Richard Paul
I have recently embarked on a new series of work entitled 'Kaolin and morphine.'
'Kaolin and morphine' is an ongoing series of 3D lenticular photographic prints initially imagined by AI: convincing similcra of possible but non-existent contemporary artefacts. I wanted to create new versions of familiar objects; my own hybrids. I had in mind both Andre Malraux’s Musée imaginaire or imaginary museum: each person’s ideal collection of works – the works he or she most admires – drawn today from our vast ‘universal world of art’ (Malraux scholar Derek Allen); and J. L. Borges’ The Library of Babel, which is, as Jonathan Basile summarises as: a universal library containing, in 410-page volumes, every possible permutation of twenty-two letters, spaces, commas, and periods—every book that’s ever been written and every book that ever could be, drowned out by endless pages of gibberish.
I used an AI program to create virtual models with images of my concrete sculptures. I prompted the program through text descriptions to imagine heads and masks in various materials.

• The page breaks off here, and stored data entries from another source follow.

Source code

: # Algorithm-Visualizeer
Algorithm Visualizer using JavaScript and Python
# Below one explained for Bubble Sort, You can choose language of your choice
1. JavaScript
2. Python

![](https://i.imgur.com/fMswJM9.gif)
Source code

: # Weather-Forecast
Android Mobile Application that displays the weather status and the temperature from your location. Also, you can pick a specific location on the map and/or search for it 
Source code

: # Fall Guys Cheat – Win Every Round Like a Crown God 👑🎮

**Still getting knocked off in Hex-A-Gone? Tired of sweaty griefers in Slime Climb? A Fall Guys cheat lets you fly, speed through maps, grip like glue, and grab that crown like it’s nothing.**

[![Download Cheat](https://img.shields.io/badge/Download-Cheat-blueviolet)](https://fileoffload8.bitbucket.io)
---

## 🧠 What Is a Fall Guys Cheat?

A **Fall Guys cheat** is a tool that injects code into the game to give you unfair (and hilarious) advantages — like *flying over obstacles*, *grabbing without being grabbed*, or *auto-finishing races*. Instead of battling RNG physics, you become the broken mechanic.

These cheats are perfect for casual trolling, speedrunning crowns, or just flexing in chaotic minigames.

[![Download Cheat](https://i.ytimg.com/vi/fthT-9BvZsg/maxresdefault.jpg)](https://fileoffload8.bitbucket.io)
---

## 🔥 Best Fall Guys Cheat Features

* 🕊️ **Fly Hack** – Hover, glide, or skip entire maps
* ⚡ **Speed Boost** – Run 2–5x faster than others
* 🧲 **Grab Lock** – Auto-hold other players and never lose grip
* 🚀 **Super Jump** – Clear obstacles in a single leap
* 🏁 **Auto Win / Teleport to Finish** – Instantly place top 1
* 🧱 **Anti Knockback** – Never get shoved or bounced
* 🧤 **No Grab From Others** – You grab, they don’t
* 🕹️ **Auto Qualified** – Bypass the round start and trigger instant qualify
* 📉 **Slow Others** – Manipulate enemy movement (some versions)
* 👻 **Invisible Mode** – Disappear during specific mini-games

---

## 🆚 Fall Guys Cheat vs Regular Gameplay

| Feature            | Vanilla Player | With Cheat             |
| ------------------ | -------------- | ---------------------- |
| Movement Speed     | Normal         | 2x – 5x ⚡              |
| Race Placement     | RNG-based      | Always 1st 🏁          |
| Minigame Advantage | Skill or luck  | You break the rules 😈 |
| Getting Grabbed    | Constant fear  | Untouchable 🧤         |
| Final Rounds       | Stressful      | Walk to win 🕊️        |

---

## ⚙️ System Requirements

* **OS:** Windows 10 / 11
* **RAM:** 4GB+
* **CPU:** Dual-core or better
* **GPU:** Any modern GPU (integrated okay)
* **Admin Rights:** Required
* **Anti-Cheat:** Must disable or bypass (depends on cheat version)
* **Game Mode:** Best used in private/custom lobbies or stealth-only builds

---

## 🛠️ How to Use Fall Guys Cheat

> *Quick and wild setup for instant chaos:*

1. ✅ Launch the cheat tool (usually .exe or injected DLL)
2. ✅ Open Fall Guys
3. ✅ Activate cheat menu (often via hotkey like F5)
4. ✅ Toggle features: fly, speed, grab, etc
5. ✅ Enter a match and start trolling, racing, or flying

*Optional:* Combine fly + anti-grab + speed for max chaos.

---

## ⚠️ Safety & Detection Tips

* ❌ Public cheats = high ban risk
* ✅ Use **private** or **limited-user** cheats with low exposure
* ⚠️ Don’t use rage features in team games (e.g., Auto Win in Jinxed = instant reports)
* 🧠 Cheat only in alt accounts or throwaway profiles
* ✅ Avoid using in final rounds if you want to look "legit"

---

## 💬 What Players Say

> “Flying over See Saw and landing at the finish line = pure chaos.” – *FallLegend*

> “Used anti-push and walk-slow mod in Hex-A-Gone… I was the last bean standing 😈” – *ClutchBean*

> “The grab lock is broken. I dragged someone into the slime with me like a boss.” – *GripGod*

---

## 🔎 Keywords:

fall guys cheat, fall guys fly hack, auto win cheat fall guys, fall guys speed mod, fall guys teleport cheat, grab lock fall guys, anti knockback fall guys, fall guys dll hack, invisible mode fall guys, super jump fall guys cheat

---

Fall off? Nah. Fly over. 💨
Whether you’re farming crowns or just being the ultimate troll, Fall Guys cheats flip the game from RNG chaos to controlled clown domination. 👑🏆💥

After trying many different iterations, I selected the most materially convincing (as artefacts) and converted these small 2D images into 3D and printed them as lenticulars. Looked at closely (and with some information on how the images are conceived) it is possible to see a genealogy of the physiognomy of the heads and masks, as though they had been produced through some form of evolution.
My initial idea when using the program was to get it to produce alternative versions of my concrete work to give me ideas for future objects. I realised that getting it to imagine objects in materials that I could not afford or had little chance of making was more productive and related back to ideas I had around the transparency of photography. Artefact photography is intentionally the most 'neutral' form of the medium, providing documentary evidence/archival material of a collection, private or institutional. Certainly, the lenticulars begin to depart from this idea but somehow produce a firmer guarantee of the objects' existence.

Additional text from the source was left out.